Вася неловко улыбнулся:
– А вот и не знаю даже. По-молодости весь мат к месту и не к месту вставлял. В армии, под Ленинградом служил, и вовсе обычных слов меньше говорил, чем тудыть-растудыть. На ту пору случилось, с девчонкой я закадрил. В гарнизоне она жила, прапорова дочь. Красивая девчонка, ласковая. На «вышку» училась, умная, ко всему прочему и порядочная, не в пример бате-сквалыге и несуну, ротному старшине, на котором клейма уже негде было ставить. Сказала как-то при очередной встрече: «Не могу я с тобой больше Василий встречаться. У тебя что ни слово, то мат. У меня такое ощущение, что на меня ушат грязи льют постоянно, а ушат этот не кончается». Так и сказала – «ушат грязи». Нет бы «дерьма», а она, видишь, как, и то покраснела вся. Я в роту с увольнительной вернулся и заскучал. Друг пристал: чего и как? Я ему так, мол, да так: «Как мне, – скажи, – без мата быть? Привык настолько, что просто немею и заикаюсь без вставок этих чертовых. В общем, не по мне эта девка. Придется расстаться». «Ну ты, Васька, слабак, что ли?!» – возмутился дружбан и присоветовал найти замену словесную, чтобы вроде как бы и не мат, но и не совсем речь обычная связная. Так, вставочка для передышки. На психолога два курса недоучился, паразит, вот и умничал. И стали мы с ним этот заменитель словесный изобретать. «Вот как ты себе ее, девушку свою, представляешь? С кем сравниваешь?» А она мне все радугу напоминала, светлая такая, акварельная, как будто вот-вот растает. Ну я и сказал. «А как тебя эта радуга достала?» – спрашивал хитрый кореш. «Ты чего несешь? Что значит, достала?» – я аж позеленел. «А что, нет, что ли? Пилит же, учит жизни, как вести себя, что говорить. Не так, что ли?». Его правда, доставала меня зазноба своими нравоучениями как истинная баба. Но нам, мужикам, видимо, того и надо. В общем, рассмеялся я тогда и сказал, что до печенок она меня достает порой. «Ну вот, значит, и будешь вместо мата говорить «радугу тебе в печень», – сказал довольный собой сослуживец. Я потом до очередной увольнительной тренировался, так и привык. Зазноба тогда чуть удивилась, потом улыбнулась и сказала: «Это все же лучше тех неприличных слов, что ты постоянно произносил». Так и сказала «тех неприличных» и опять покраснела. И я окончательно убедился, что она меня любит. Такая вот история про радугу и печень, – и Вася расхохотался своим воспоминаниям.
«Смотри, да он еще и философ», – подумал Смирнов и улыбнулся. Спросил на прощание:
– А что с девушкой стало?
– Да вон она – два шага дойти осталось. Небось, уже ждет со скалкой, радугу тебе в печень! – Вася достал энзэ из нагрудного кармана в жестяной фляжке, спросил: – Будешь?

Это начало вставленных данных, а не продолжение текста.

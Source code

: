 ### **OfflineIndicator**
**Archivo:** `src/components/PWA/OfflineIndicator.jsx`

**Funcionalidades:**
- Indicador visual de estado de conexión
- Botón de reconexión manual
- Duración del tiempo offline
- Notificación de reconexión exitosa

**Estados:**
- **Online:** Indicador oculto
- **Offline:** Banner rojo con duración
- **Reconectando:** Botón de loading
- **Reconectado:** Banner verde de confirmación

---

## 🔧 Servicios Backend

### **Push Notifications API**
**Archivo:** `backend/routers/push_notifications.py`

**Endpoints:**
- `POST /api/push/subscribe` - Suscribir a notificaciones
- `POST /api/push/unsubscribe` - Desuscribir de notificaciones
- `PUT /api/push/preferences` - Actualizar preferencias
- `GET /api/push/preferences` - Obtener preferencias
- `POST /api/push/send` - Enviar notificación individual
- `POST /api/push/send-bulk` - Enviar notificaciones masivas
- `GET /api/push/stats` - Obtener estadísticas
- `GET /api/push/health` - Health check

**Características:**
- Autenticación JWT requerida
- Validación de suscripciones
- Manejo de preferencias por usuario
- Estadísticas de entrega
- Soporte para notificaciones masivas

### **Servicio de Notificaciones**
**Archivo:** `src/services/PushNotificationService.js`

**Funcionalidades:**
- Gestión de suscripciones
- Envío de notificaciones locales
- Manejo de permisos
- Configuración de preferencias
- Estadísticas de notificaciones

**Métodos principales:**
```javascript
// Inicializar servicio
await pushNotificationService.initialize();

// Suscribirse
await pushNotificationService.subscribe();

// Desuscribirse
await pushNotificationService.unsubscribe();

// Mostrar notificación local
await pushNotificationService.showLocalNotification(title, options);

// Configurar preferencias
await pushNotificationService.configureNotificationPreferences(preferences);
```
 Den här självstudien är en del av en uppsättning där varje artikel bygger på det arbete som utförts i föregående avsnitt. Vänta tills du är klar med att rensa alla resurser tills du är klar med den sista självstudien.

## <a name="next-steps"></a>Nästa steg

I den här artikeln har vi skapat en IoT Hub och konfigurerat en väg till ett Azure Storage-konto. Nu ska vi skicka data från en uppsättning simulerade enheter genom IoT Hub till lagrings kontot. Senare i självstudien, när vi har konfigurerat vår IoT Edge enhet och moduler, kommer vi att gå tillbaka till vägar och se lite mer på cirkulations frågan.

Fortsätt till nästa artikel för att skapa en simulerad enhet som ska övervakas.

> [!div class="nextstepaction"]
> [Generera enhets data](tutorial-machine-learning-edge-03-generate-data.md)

Смирнов отрицательно покачал головой.
Вася запрокинул голову и вылил водочное содержимое в широко открытый рот, на два глотка. Еще и потряс. Даже не скривился, искусник:
– Ну, бывай, учитель, – хлопнул по плечу, прошел к дому, поднялся на крыльцо, открыл дверь, вошел.
Дверь захлопнулась.
Зазвякало ведро, что-то грохнулось, послышалась громкая брань Васиной жены:
– Ах ты, сучье племя! – Там-тара-рам. – Налакался! Грибник пи…, пи…, пи…!»
Продолжение арии Смирнов слушать не стал.
Хмыкнул про себя, крутанул головой: «Вот она, жизнь, радугу тебе в печень. А моя…» – и снова на сердце стало тепло, и полетел он на крыльях любви к своей, которую не даст в обиду, не заставит переходить на нецензурную лексику в свой адрес, потому что… потому что… Ах, потому что – и все тут, радугу тебе в печень!..
3
…Грудь жгло. Тошнота выворачивала нутро.
«Г-споди, как плохо! Плохо-то как!..»
Смирнов, спотыкаясь, почти бежал к дороге. Руки болтались из стороны в сторону, как у болванчика. Куртка распахнута. Лицо исказила гримаса то ли боли, то ли отчаянья. Ему казалось, сейчас его хватит удар, молния с неба, разрыв аорты изнутри.